Oh neat, I didn't know that could happen! And henceforth he will be known as Markus.


----------



## WoodWitch (Oct 18, 2009)

Just to add strength to SarahC's comments, in show terms, a judge's report might read "in two coats" to describe the effect (although such a drastic case would hopefully not be shown  )


----------



## SilverWings (Jan 27, 2016)

I think it's so cool. I've seen moult marks on some of my does before but they've a;ways been blocks of colour, and they've always gone back to their original colour in a week or so.


----------



## ThePetekeyPrep (Jun 1, 2016)

Is it possible that this little mousey is a brindle?

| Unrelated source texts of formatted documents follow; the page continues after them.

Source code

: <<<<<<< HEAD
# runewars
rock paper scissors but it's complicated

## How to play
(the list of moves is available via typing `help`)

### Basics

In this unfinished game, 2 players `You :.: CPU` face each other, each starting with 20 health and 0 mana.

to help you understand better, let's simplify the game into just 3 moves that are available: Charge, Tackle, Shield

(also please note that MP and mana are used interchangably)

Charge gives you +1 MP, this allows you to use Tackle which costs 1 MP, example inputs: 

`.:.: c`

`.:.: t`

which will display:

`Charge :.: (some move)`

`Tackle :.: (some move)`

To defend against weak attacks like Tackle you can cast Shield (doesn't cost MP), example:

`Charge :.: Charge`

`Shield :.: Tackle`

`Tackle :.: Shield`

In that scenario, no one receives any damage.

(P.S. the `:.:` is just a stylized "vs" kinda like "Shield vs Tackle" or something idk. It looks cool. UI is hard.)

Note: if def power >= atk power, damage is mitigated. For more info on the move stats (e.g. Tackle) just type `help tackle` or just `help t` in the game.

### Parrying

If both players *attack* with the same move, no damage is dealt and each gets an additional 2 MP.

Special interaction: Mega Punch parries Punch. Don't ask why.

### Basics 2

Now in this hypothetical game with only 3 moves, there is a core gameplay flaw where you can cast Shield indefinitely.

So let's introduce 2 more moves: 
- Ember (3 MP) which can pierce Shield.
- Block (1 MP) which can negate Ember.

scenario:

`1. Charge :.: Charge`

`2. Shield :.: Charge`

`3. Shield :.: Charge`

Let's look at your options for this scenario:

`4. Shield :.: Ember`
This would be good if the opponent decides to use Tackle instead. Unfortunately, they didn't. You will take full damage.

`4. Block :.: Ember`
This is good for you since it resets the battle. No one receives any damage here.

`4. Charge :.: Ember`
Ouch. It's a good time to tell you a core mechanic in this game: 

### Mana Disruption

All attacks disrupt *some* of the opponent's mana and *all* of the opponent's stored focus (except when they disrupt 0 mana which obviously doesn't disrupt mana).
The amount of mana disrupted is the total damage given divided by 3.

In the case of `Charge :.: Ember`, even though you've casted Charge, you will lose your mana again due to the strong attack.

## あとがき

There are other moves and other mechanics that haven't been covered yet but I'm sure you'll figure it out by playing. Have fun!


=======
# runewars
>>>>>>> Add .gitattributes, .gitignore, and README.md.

It's not unheard of - and in fact, is common - for brindles to only develop their markings after the fur has already grown in.


----------



## SilverWings (Jan 27, 2016)

Doubt it. There have been no others in my lines yet, and I'm probably down in to my 8th-10th generations. The foundation stock was typical pet shop mice, broken blacks, doves and a tan/agouti (?) doe. I do get the odd random colour pop up every now and then, have a broken chocolate doe at the moment. I spoke to a person who has a colony of does all from me, and she said she's had a couple of mine change colour. One appeared brindle for a bit then went solid again, one went from a light tan to a very dark agouti!


----------